In a press conference after the keynote, Mayer referred to the suite as creating a “virtuous cycle” that helps developers at all stages of their app’s lifespan. “You start with people that build great products, products lead to traffic, traffic leads to revenue, and you can reinvest that.” That’s quite similar to the Build-Grow-Monetize loop Facebook talks about with its platform.
When I asked how Yahoo will nudge developers along the cycle, Mayer said it happens naturally as once someone builds a product, they want to make it better, grow it, and earn money from it. It’s the last two phases where Yahoo makes money, so getting devs there is critical.
Khalaf noted that “Our largest competitor was Sand Hill Road. They were giving money to developers and not asking them to monetize.” Venture capitalists just wanted growth now and revenue later, but Khalaf says that’s changed now, led by mobile games and big platforms like Facebook making big bucks on the small screen. Monetization is being baked into the app experience, so developers are thinking about it earlier.

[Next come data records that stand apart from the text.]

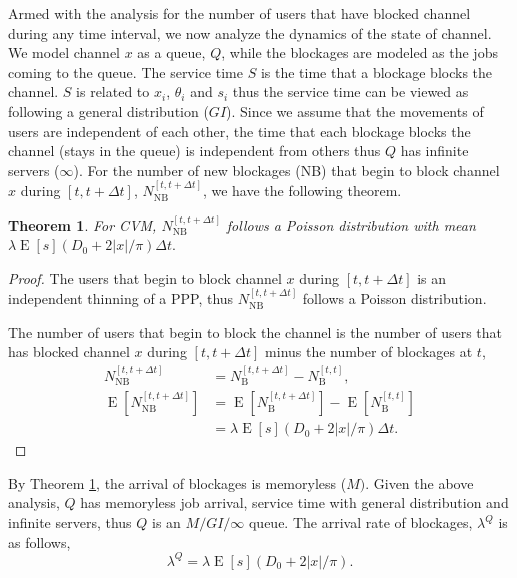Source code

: \documentclass[10pt, conference, letterpaper]{IEEEtran}
\newtheorem{theorem}{Theorem}
\DeclareMathOperator*{\E}{\mathrm{E}}
\begin{document}
Armed with the analysis for the number of users that have blocked channel during any time interval, we now analyze the dynamics of the state of channel. 
We model channel $x$ as a queue, $Q$, while the blockages are modeled as the jobs coming to the queue. 
The service time $S$ is the time that a blockage blocks the channel. $S$ is related to $x_i$, $\theta_i$ and $s_i$ thus the service time can be viewed as following a general distribution ($GI$). 
Since we assume that the movements of users are independent of each other, the time that each blockage blocks the channel (stays in the queue) is independent from others thus $Q$ has infinite servers ($\infty$). 
For the number of new blockages (NB) that begin to block channel $x$ during $[t, t+\Delta t]$, $N_{\mathrm{NB}}^{[t, t+\Delta t]}$, we have the following theorem.

\begin{theorem}\label{theorem:poisson_arrival}
For CVM, $N_{\mathrm{NB}}^{[t, t+\Delta t]}$ follows a Poisson distribution with mean $\lambda\E[s](D_0 + 2|x|/\pi)\Delta t.$
\end{theorem}
\begin{proof}
The users that begin to block channel $x$ during $[t, t+\Delta t]$ is an independent thinning of a PPP, thus $N_{\mathrm{NB}}^{[t, t+\Delta t]}$ follows a Poisson distribution. 

The number of users that begin to block the channel is the number of users that has blocked channel $x$ during $[t, t+\Delta t]$ minus the number of blockages at $t$,  
\begin{equation*}
\begin{aligned}
N_{\mathrm{NB}}^{[t, t+\Delta t]} & = N_\mathrm{B}^{[t, t+\Delta t]} - N_\mathrm{B}^{[t, t]}, \\
\E[N_{\mathrm{NB}}^{[t, t+\Delta t]}] & = \E[N_\mathrm{B}^{[t, t+\Delta t]}] - \E[N_\mathrm{B}^{[t, t]}] \\
									  & = \lambda\E[s](D_0 + 2|x|/\pi)\Delta t.
\end{aligned}
\end{equation*}
\end{proof}

By Theorem \ref{theorem:poisson_arrival}, the arrival of blockages is memoryless ($M)$.  Given the above analysis, $Q$ has memoryless job arrival, service time with general distribution and infinite servers, thus $Q$ is an $M/GI/\infty$ queue. The arrival rate of blockages, $\lambda^Q$ is as follows,
\begin{equation}\label{eq:lambda_queue}
\lambda^Q = \lambda\E[s](D_0 + 2|x|/\pi).
\end{equation} 
\end{document}
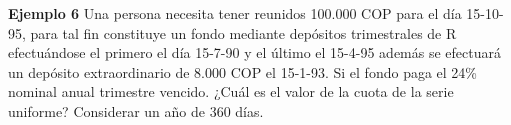 \textbf{Ejemplo 6}\newline
Una persona necesita tener reunidos 100.000 COP para el día 15-10-95, para tal fin constituye un fondo mediante depósitos trimestrales de R efectuándose el primero el día 15-7-90 y el último el 15-4-95 además se efectuará un depósito extraordinario de 8.000 COP el 15-1-93. Si el fondo paga el 24\% nominal anual trimestre vencido. ¿Cuál es el valor de la cuota de la serie uniforme? Considerar un año de 360 días.\\ \\

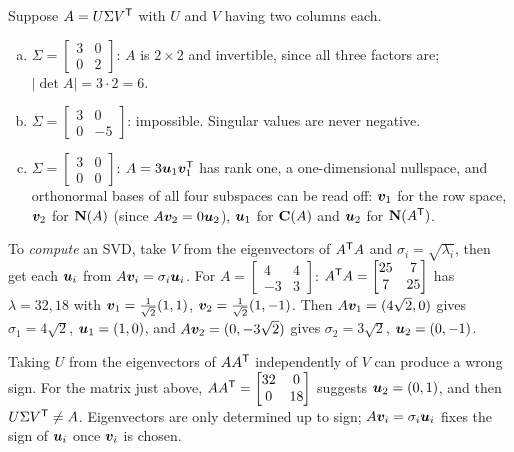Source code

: \begin{example}\label{ex:u37-svd}
Suppose $A=U\Sigma V\T$ with $U$ and $V$ having two columns each.
\begin{enumerate}[(a)]
\item $\Sigma=\begin{bmatrix}3&0\\0&2\end{bmatrix}$: $A$ is $2\times2$ and invertible, since all three factors are; $|\det A|=3\cdot2=6$.
\item $\Sigma=\begin{bmatrix}3&0\\0&-5\end{bmatrix}$: impossible. Singular values are never negative.
\item $\Sigma=\begin{bmatrix}3&0\\0&0\end{bmatrix}$: $A=3\vb{u}_1\vb{v}_1\T$ has rank one, a one-dimensional nullspace, and orthonormal bases of all four subspaces can be read off: $\vb{v}_1$ for the row space, $\vb{v}_2$ for $\Nul{A}$ (since $A\vb{v}_2=0\vb{u}_2$), $\vb{u}_1$ for $\Col{A}$ and $\vb{u}_2$ for $\Nul{A\T}$.
\end{enumerate}
To \emph{compute} an SVD, take $V$ from the eigenvectors of $A\T A$ and $\sigma_i=\sqrt{\lambda_i}$, then get each $\vb{u}_i$ from $A\vb{v}_i=\sigma_i\vb{u}_i$. For $A=\begin{bmatrix}4&4\\-3&3\end{bmatrix}$: $A\T A=\begin{bmatrix}25&7\\7&25\end{bmatrix}$ has $\lambda=32,18$ with $\vb{v}_1=\tfrac{1}{\sqrt2}(1,1)$, $\vb{v}_2=\tfrac{1}{\sqrt2}(1,-1)$. Then $A\vb{v}_1=(4\sqrt2,0)$ gives $\sigma_1=4\sqrt2$, $\vb{u}_1=(1,0)$, and $A\vb{v}_2=(0,-3\sqrt2)$ gives $\sigma_2=3\sqrt2$, $\vb{u}_2=(0,-1)$.
\end{example}

\begin{trap}
Taking $U$ from the eigenvectors of $AA\T$ independently of $V$ can produce a wrong sign. For the matrix just above, $AA\T=\begin{bmatrix}32&0\\0&18\end{bmatrix}$ suggests $\vb{u}_2=(0,1)$, and then $U\Sigma V\T\neq A$. Eigenvectors are only determined up to sign; $A\vb{v}_i=\sigma_i\vb{u}_i$ fixes the sign of $\vb{u}_i$ once $\vb{v}_i$ is chosen.
\end{trap}

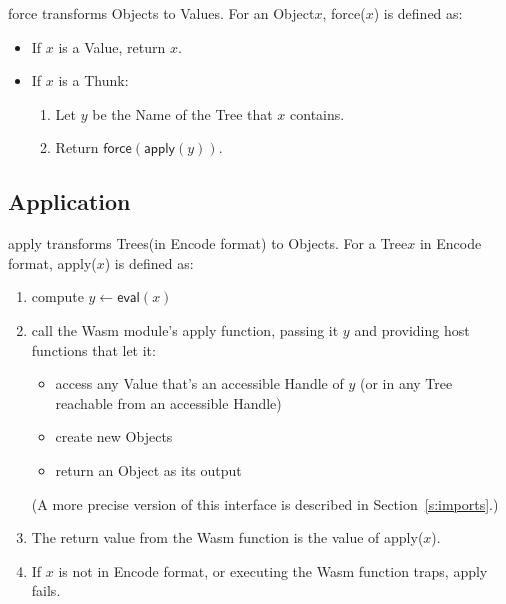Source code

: \documentclass{article}
\newcommand{\valuex}{\textrm{Value}\xspace}
\newcommand{\valuexs}{\textrm{Value}s\xspace}
\newcommand{\object}{\textrm{Object}\xspace}
\newcommand{\objects}{\textrm{Object}s\xspace}
\newcommand{\encode}{\textrm{Encode}\xspace}
\newcommand{\thunk}{\textrm{Thunk}\xspace}
\newcommand{\name}{\textrm{Name}\xspace}
\newcommand{\tree}{\textrm{Tree}\xspace}
\newcommand{\trees}{\textrm{Tree}s\xspace}
\newcommand{\handle}{\textrm{Handle}\xspace}
\newcommand{\eval}{\textsf{eval}}
\newcommand{\apply}{\textsf{apply}}
\newcommand{\force}{\textsf{force}}
\begin{document}
\force{} transforms \objects to \valuexs.  For an \object $x$, \force($x$) is defined as:
\begin{itemize}[itemsep=0pt]
\item If $x$ is a \valuex, return $x$.

\item If $x$ is a \thunk:
  \begin{enumerate}[topsep=0pt,itemsep=0pt]
  \item Let $y$ be the \name of the \tree that $x$ contains.
  \item Return $\force(\apply(y))$.
  \end{enumerate}
\end{itemize}

\subsection{Application}

\apply{} transforms \trees (in \encode format) to \objects. For a \tree $x$ in \encode format, \apply($x$) is defined as:

\begin{enumerate}[itemsep=0pt]
\item compute $y \leftarrow \eval(x)$
\item call the Wasm module's apply function, passing it $y$ and providing host functions that let it:
  \begin{itemize}[topsep=0pt, itemsep=0pt]
  \item access any \valuex that's an accessible \handle of $y$ (or in any \tree reachable from an accessible \handle)
  \item create new \objects
  \item return an \object as its output
  \end{itemize}
  (A more precise version of this interface is described in Section~\ref{s:imports}.)
\item The return value from the Wasm function is the value of \apply($x$).
\item If $x$ is not in \encode format, or executing the Wasm function traps, \apply{} fails.
\end{enumerate}
      
\end{document}
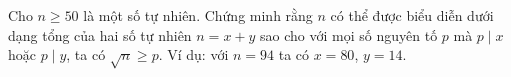 \ifshowproblem
\begin{problem}\label{example:IRN-2015-MO2-P6}
	Cho $n \ge 50$ là một số tự nhiên. Chứng minh rằng $n$ có thể được biểu diễn dưới dạng tổng của hai số tự nhiên $n = x + y$
	sao cho với mọi số nguyên tố $p$ mà $p \mid x$ hoặc $p \mid y$, ta có $\sqrt{n} \ge p$.  
	Ví dụ: với $n = 94$ ta có $x = 80$, $y = 14$.
\end{problem}
\fi

\footnotemark
{}
\fi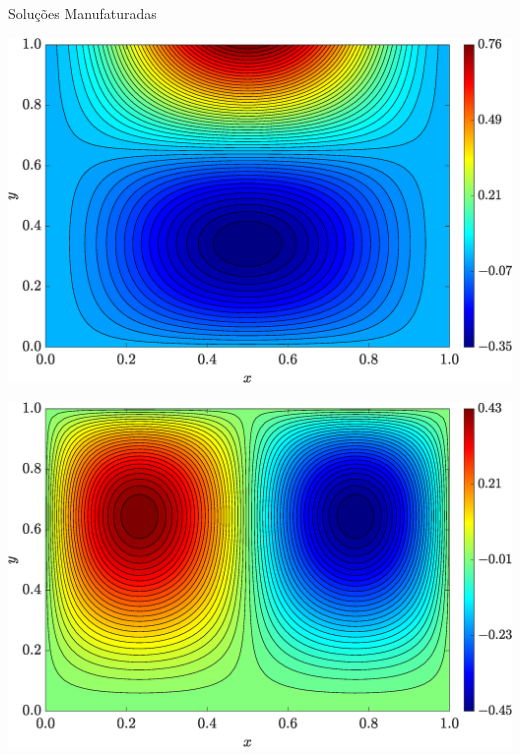 \begin{frame}{Soluções Manufaturadas}
    \centering
    \captionsetup{justification=centering}
    \label{fig:sol_manufaturadas_11}
    \begin{minipage}{0.48\textwidth}
        \centering
        \includegraphics[width=\textwidth]{Figures/Exact_Map_NormErr_2nd_Betann_0.1_Re_1_Wi_1_epsilon_0_xi_0_alphaG_0_Dt_1e-06_at_0.05_tipsim_1_MMS_12_U.eps}
        \label{fig_solexauCase11}
    \end{minipage}
    \hfill
    \begin{minipage}{0.48\textwidth}
        \centering
        \includegraphics[width=\textwidth]{Figures/Exact_Map_NormErr_2nd_Betann_0.1_Re_1_Wi_1_epsilon_0_xi_0_alphaG_0_Dt_1e-06_at_0.05_tipsim_1_MMS_12_V.eps}
        \label{fig_solexavCase11}
    \end{minipage}
\end{frame}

Yahoo’s SVP Of Mobile Adam Cahan tells me that with that focus from the start, developers are realizing “a sales organization is an expensive beast.” They’d rather outsource it to platforms like Yahoo. Also, Cahan says “the ads suck less” thanks to new native formats and targeting, so devs are less weary to build them in. And Flurry Chief Product Officer Prashant Fuloria the parts of the cycle have synergies. Flurry analytics can teach developers who their users are so they can sell demographics to Yahoo’s advertisers, and onboard more like them through Yahoo App Marketing.
Mayer also responded to my question about where there are future opportunities for the Yahoo Mobile Development Suite, saying “What we see the most demand for is around identifying users across platforms. Some of the cookie matching we’re working with comScore on.” She’s referring to being able to target users with ads on smartphones or tablets or web based on what they do on these other devices.
Google and Facebook have taken the spotlight in ad targeting, but Mayer seems intent on closing the gap the best Yahoo can. It might not have the top search engine or social network where people volunteer personal data, but Yahoo does understand people’s interests by triangulating which of its products they use.
A few years ago, it was almost inconceivable to think about Yahoo getting mobile right for itself, let alone helping anyone else. But the company saw where the industry was going, and spun the wheel to course-correct. Mayer capped her portion of the conference by saying “Yahoo mobile went from being a hobby with just 50 people working on it to being a quarter of our business last year.”